Por este tiempo estaba en el poder la Unión liberal, más vigorosa y rozagante que nunca. Su política descreída y reselladora había recogido los elementos dispersos de todos los partidos, por buenos o malos medios; y a la verdad que no dejaba de ser práctico un partido cuyas doctrinas servían tanto a los que procedían de la revolución como a los que venían del campo reaccionario. Alarcón había conocido y tratado en África al general O'Donnell, y, además del afecto personal, le ligaba a él esa relación que existe entre el soldado y el caudillo que le lleva a la victoria: era ya conservador en el fondo de su alma, y además se sentía arrastrado hacia aquel hombre político, que por lo menos predicaba el orden desde el poder y lo imponía cuando tenía necesidad; por consiguiente, nuestro antiguo demagogo estaba ya en espíritu dentro de la Unión liberal; pero la Unión liberal era Gobierno, y Alarcón estimaba en tanto su decoro, que no podía confundirse con la turbamulta que en aquellos tiempos vendía su primogenitura por un plato de lentejas. Instado por sus amigos personales, llamado con promesas y halagos, supo resistir toda tentación de afecto y de interés, negándose a prestar su pluma y su palabra a la defensa de un partido que no le era repulsivo, al que se sentía inclinado, pero de cuya defensa no podía encargarse sin las apariencias de resellamiento. En esta situación expectante permaneció dos años, al cabo de los cuales cayó el Ministerio del Duque de Tetuán, cayendo con él la barrera que impedía a Alarcón militar en las filas de la Unión liberal. Esta evolución del soldado de África, pasándose a un partido que había perdido el poder después de conservarlo muchos años, tal vez no obtuvo el aplauso de sus antiguos amigos políticos; pero nadie pudo calificarla de interesada, antes bien lo hizo dando muestras inequívocas de que obedecía a una convicción sincera, hija de madura reflexión. Ni aun se le podía atribuir la esperanza, que entonces era remota, de próxima vuelta al poder; pues si bien la Unión liberal lo obtuvo poco tiempo después, Alarcón no ocupó puesto alguno retribuido, obedeciendo siempre a razones de delicadeza, que debían tener muy presentes aquellos que cambian de opinión sin cambiar de destino, o que, siguiendo el título de la antigua comedia, creen lícito mudarse por mejorarse.

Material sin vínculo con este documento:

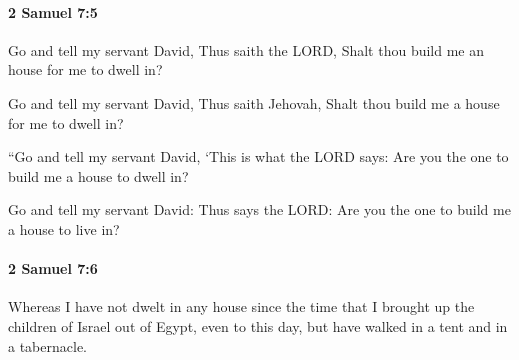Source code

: 		\paragraph{2 Samuel 7:5} %
			\label{2SAMUEL-7-5}

			Go and tell my servant David, Thus saith the LORD, Shalt thou build me an house for me to dwell in?

			\begin{versebox}
					\item[BHS] 
					\item[ASV] Go and tell my servant David, Thus saith Jehovah, Shalt thou build me a house for me to dwell in?
					\item[NIV] “Go and tell my servant David, ‘This is what the LORD says: Are you the one to build me a house to dwell in?
					\item[NRSV] Go and tell my servant David: Thus says the LORD: Are you the one to build me a house to live in?
			\end{versebox}

		\paragraph{2 Samuel 7:6} %
			\label{2SAMUEL-7-6}

			Whereas I have not dwelt in any house since the time that I brought up the children of Israel out of Egypt, even to this day, but have walked in a tent and in a tabernacle.

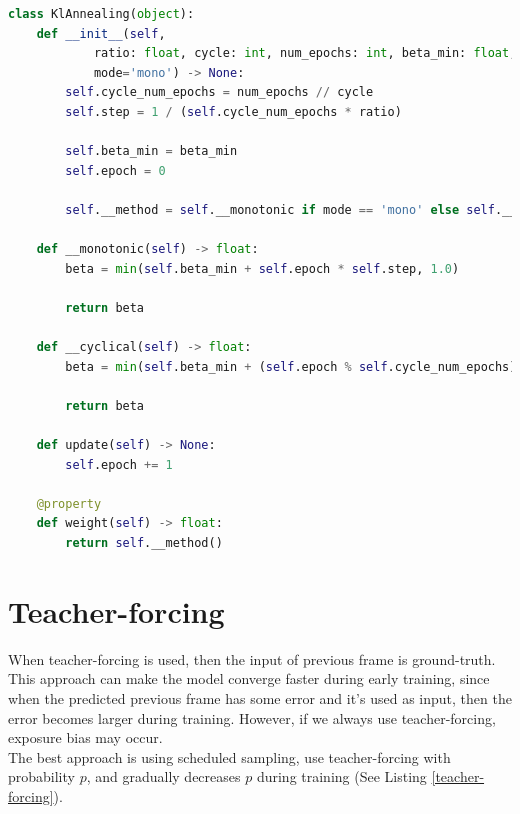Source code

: \begin{lstlisting}[language=Python, caption={Python code of \textcolor{blue}{\textbf{KlAnnealing}} (some code is omitted).}, label={kl-annealing}]
class KlAnnealing(object):
    def __init__(self, 
            ratio: float, cycle: int, num_epochs: int, beta_min: float, 
            mode='mono') -> None:
        self.cycle_num_epochs = num_epochs // cycle
        self.step = 1 / (self.cycle_num_epochs * ratio)
        
        self.beta_min = beta_min
        self.epoch = 0
        
        self.__method = self.__monotonic if mode == 'mono' else self.__cyclical
        
    def __monotonic(self) -> float:
        beta = min(self.beta_min + self.epoch * self.step, 1.0)
        
        return beta
    
    def __cyclical(self) -> float:
        beta = min(self.beta_min + (self.epoch % self.cycle_num_epochs) * self.step, 1.0)
            
        return beta
    
    def update(self) -> None:
        self.epoch += 1
    
    @property
    def weight(self) -> float:
        return self.__method()\end{lstlisting}

\section{Teacher-forcing}
\indent
    When teacher-forcing is used, then the input of previous frame is ground-truth.
    This approach can make the model converge faster during early training, 
    since when the predicted previous frame has some error and it's used as input, 
    then the error becomes larger during training.
    However, if we always use teacher-forcing, exposure bias may occur. \\
    The best approach is using scheduled sampling, use teacher-forcing with probability $p$, 
    and gradually decreases $p$ during training (See Listing \ref{teacher-forcing}).

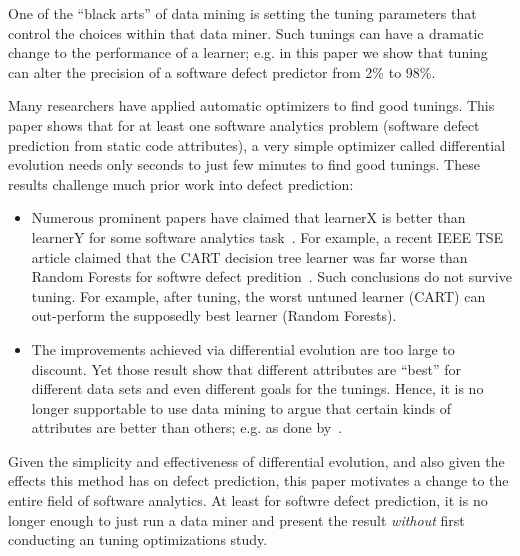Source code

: \documentclass{sig-alternative}
\newcommand{\bi}{\begin{itemize}[leftmargin=0.4cm]}
\newcommand{\ei}{\end{itemize}}
\begin{document}


One of the ``black arts'' of data mining is setting the tuning
parameters that control  the choices within that data miner.
Such tunings can have a dramatic change to the performance of a learner;
e.g. in this paper we show that tuning can alter the precision of
a software defect predictor from 2\% to 98\%.

Many researchers have applied automatic optimizers to find good tunings.
This paper shows that for at least one software analytics problem
(software defect prediction from static code attributes),   a
very simple optimizer called differential evolution needs only   seconds
to just  few minutes to find good tunings.  
These results   challenge much prior work into defect prediction:
\bi 
\item 
Numerous   prominent papers have claimed 
that learnerX is better than learnerY for some software analytics task~\cite{lessmann2008benchmarking,hall11,me07b}.
For example, a recent IEEE TSE article claimed that the 
CART decision tree learner was far worse than Random Forests for
softwre defect predition~\cite{lessmann2008benchmarking}. 
Such conclusions do not survive tuning.
For example,
after tuning, the worst untuned learner (CART) can out-perform the supposedly
best learner (Random Forests).
\item
The improvements achieved via differential evolution are too large to discount.
Yet those result show that different attributes are ``best'' for different
data sets and even different goals for the tunings. Hence, it is no longer
supportable to use data mining to argue that certain kinds of attributes 
are better than others; e.g. as  done by~\cite{rahman2013how}. 
\ei 
Given the simplicity and effectiveness of differential evolution,
and also given the effects this method has on defect prediction, this
paper  motivates  a change to the entire field of software analytics.
At least for softwre defect prediction,
it is no longer enough to just run a data miner and present the result
{\em without} first conducting an tuning optimizations study.
\end{document}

Un golpe dolorosísimo vino a contristar el ánimo de Alarcón. Su padre, ya extenuado por larga y penosa enfermedad, falleció en el año de 1863, bendiciendo a sus nueve hijos, especialmente al antiguo prófugo, que mucho le ayudaba desde Madrid en el difícil cargo de jefe de familia. Aquel empeño particular de ver sacerdote a su hijo Pedro y en dignidad respetable, lo vio realizado el anciano en otro hijo menor. Nuestro poeta contribuyó poderosamente con su consejo a que su hermano abrazara esta carrera; le ayudó a seguirla, influyó para que adelantara en ella, y cuando el autor de sus días, postrado y moribundo, pedía con fe y esperanza la presencia del ausente hijo sacerdote, beneficiado entonces en una catedral de Galicia, para que quedase al cuidado de las que iban a ser viuda y huérfanas, llegó éste con el nombramiento, que su hermano Pedro le había alcanzado, de canónigo de la catedral de Guadix. ¡Tan cierto es que en los momentos supremos de la vida hay revelaciones providenciales (que Dios otorga al amor ferviente de los que con fe le piden), como lo fue que el padre de Alarcón adivinó que la presencia de aquel hijo suyo era don de la misericordia divina! No hubo necesidad de decirle que era canónigo de Guadix y que iba a sustituirle en sus deberes paternales; él lo adivinó al verlo entrar en la cámara mortuoria, y, como si no esperase más para dejar el mundo, expiró rodeado de toda su familia, y bendiciendo a aquel hijo desobediente y rebelde a los veinte años, que, después de realizar sus esperanzas de gloria en el palenque de la literatura, era ya padre cariñoso de sus hermanos, y consuelo de su anciana madre.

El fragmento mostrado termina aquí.